A total of 16 players from Australia's men's football team have hit out at FIFA World Cup hosts Qatar ©Getty Images

Players from Australia's men's football team that are set to compete at the upcoming FIFA World Cup have criticised host Qatar's human rights record in a video message.

A total of 16 members of the Australian squad feature in the three-minute video which sees them each read a section of the joint statement.

The players call on Qatar to decriminalise same-sex relationships and establish a migrants' resource centre.

"There are universal values that should define football - values such as respect, dignity, trust and courage," said Australian goalkeeper Mat Ryan.

"When we represent our nation, we aspire to embody these values."

Ryan joins Nick D'Agostino, Cameron Devlin, Mitchell Duke, Denis Genreau, Craig Goodwin, Jackson Irvine, Mitch Langerak, Mathew Leckie, Jamie Maclaren, Andrew Redmayne, Kye Rowles, Adam Taggart, Danny Vukovic, Alex Wilkinson and Bailey Wright in reading out parts of the statement.

The players said that they felt the need to "speak out about the situation in Qatar" after listening to groups including Amnesty International, FIFA, the Supreme
Committee for Delivery and Legacy which is overseeing Qatar 2022 and the migrant workers based in the Middle East nation.

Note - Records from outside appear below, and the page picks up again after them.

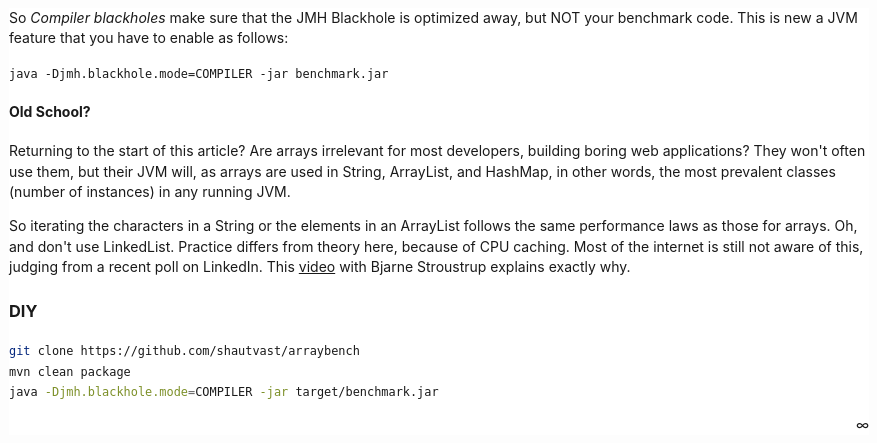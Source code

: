 So _Compiler blackholes_ make sure that the JMH Blackhole is optimized away, but NOT your benchmark code. This is new a JVM feature that you have to enable as follows: 

`java -Djmh.blackhole.mode=COMPILER -jar benchmark.jar`

#### Old School?

Returning to the start of this article? Are arrays irrelevant for most developers, building boring web applications? They won't often use them, but their JVM will, as arrays are used in String, ArrayList, and HashMap, in other words, the most prevalent classes (number of instances) in any running JVM.

So iterating the characters in a String or the elements in an ArrayList follows the same performance laws as those for arrays. Oh, and don't use LinkedList. Practice differs from theory here, because of CPU caching. Most of the internet is still not aware of this, judging from a recent poll on LinkedIn. This [video](https://www.youtube.com/watch?v=YQs6IC-vgmo&t=0s) with Bjarne Stroustrup explains exactly why.

### DIY
```bash
git clone https://github.com/shautvast/arraybench
mvn clean package
java -Djmh.blackhole.mode=COMPILER -jar target/benchmark.jar
```

<div style="text-align: right">∞</div>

Although the players acknowledge the progress made for workers in Qatar including the partial dismantling of the kafala system and introduction of a minimum wage, they claim that the implementation of reforms remain "inconsistent" and required "improvement".

"We have learned that the decision to host the World Cup in Qatar has resulted in suffering and harm for countless of our fellow workers," the statement from the Australian team read.

"These migrant workers that have suffered are not just numbers.

"Like the migrants that have shaped our country and our football, they process the same courage and determination to build a better life.

"As players, we fully support the rights of the LGBTI+ people, but in Qatar people are not free to love the person they choose.

"Addressing these issues is not easy and we don't have all the answers.

"We stand with FIFPRO, the Building and Woodworkers International and the International Trade Union Confederation in seeking to embed reforms and establish a lasting legacy in Qatar

"This must include establishing a migrants' resource centre, effective remedy for those who have been denied their rights and the decriminalisation of all same-sex relationships.

"These are basic rights that should be afforded to all and will ensure continued progress in Qatar.

"This is how we can ensure a legacy that goes well beyond the final whistle of the 2022 FIFA World Cup.

"One that football can be truly proud of."

A statement has also been released by Football Australia where the national governing body stress that the country’s participation at the FIFA World Cup will "gives us the opportunity to raise awareness of some important matters and help affect change globally and domestically".

Qatari authorities have been criticised over its labour laws and treatment of migrant workers ©Getty Images
Qatari authorities have been criticised over its labour laws and treatment of migrant workers ©Getty Images

"We acknowledge the significant progress and legislative reforms have occurred in Qatar over recent years to recognise and protect the rights of workers, and we encourage all stakeholders to continue this path to reform," the statement from Football Australia read.

"However, we have also learned that the tournament has been associated with suffering for some migrant workers and their families."

Football Australia said it had also been working closely with LGBTI+ communities to "continue strengthening our inclusive and welcoming environment in our game throughout Australia".

"As the most multicultural, diverse, and inclusive sport in our country, we believe everyone should be able to feel safe and be their true authentic selves," the governing body added.

"Whilst we acknowledge the highest levels of assurances given by HH Amir of Qatar and the President of FIFA that LGBTI+ fans will be safely welcomed in Qatar, we hope that this openness can continue beyond the tournament."

Qatar has been heavily criticised by rights groups and activists over its labour laws and treatment of migrant workers in the lead-up to the World Cup.

More than 6,500 migrant workers are reported to have died in Qatar since the country was controversially awarded the World Cup in 2010, with 37 of these directly linked to World Cup projects by campaigners.

Human Rights Watch claims that the true figure is likely higher as it does not account for workers from countries other than India, Pakistan, Bangladesh, Nepal and Sri Lanka.

Qatari authorities insist there have been only three deaths in work accidents at World Cup stadiums.

Concerns over Qatar's suitability as a World Cup host have also been raised over homosexuality being illegal and women's rights being restricted.

Australia are set to face France, Denmark and Tunisia in the group stages of the World Cup, which is due to be staged from November 20 to December 18 in Qatar.